だが、もし今、自分が辞めてしまったら、自分がそうだったように、また一から苦労しなければならない人がいる。その思いが長尾さんを踏みとどまらせた。そして、この状況を打破しなければと、九二年には司法通訳人協会を設立。今日まで、会長として、通訳同士のネットワークづくりや技術向上、後継者養成のために奔走してきた。

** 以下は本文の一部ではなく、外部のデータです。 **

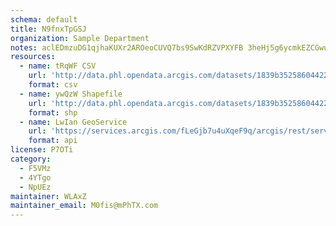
 ```yaml
---
schema: default
title: N9fnxTpGSJ 
organization: Sample Department 
notes: aclEDmzuDG1qjhaKUXr2AROeoCUVQ7bs9SwKdRZVPXYFB 3heHj5g6ycmkEZCGwul0qOpviS5L4I4t0WIis7k9dH1Y8fxMzoPNfv 
resources:
  - name: tRqWF CSV
    url: 'http://data.phl.opendata.arcgis.com/datasets/1839b35258604422b0b520cbb668df0d_0.csv'
    format: csv
  - name: ywQzW Shapefile
    url: 'http://data.phl.opendata.arcgis.com/datasets/1839b35258604422b0b520cbb668df0d_0.zip'
    format: shp
  - name: LwIan GeoService
    url: 'https://services.arcgis.com/fLeGjb7u4uXqeF9q/arcgis/rest/services/Air_Monitoring_Stations/FeatureServer/0/query'
    format: api
license: P7OTi 
category:
  - F5VMz 
  - 4YTgo 
  - NpUEz 
maintainer: WLAxZ  
maintainer_email: M0fis@mPhTX.com
---
```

「ここ数年、私たちが声を上げたり、国際シンポジウムを開いて外国の状況を紹介してきたことで、各言語の法律用語対訳集や法廷通訳人のためのハンドブックが作られるなど、最高裁や法務省の姿勢もずい分変わってきました。でも、欧米の現状に比べればまだまだシステムが整っているとはいえない。ですから、今後は適切な研修プログラムで通訳人を養成し、通訳を依頼するのにふさわしいかを実質的にチェックする資格制度をつくり、今まで認識されてこなかった“法廷通訳”という職業を確立して、プロフェッショナルを養成していかなければと考えています」
司法通訳トレーニングセミナーには、法廷通訳人をめざす多くの人が参加。
(写真下)法廷通訳人育成のために、さまざまな資料も作成している
やりがいのある仕事を得たおかげで、素晴らしい人生になった
長尾さんが初めて法廷通訳を務めてから一五年。この歳月を悩み苦しみながらも外国人裁判の通訳の充実に取り組んできたおかげで、彼女自身の人生もまた、大きく変わった。そして今、長尾さんはきっぱりと言う。「いつ、死んでも悔いのないくらい、充実した人生になりました」と。「よく、学生たちに言うんですが、私のこれまでの人生は棚ぼた(棚からぼた餅)人生だと。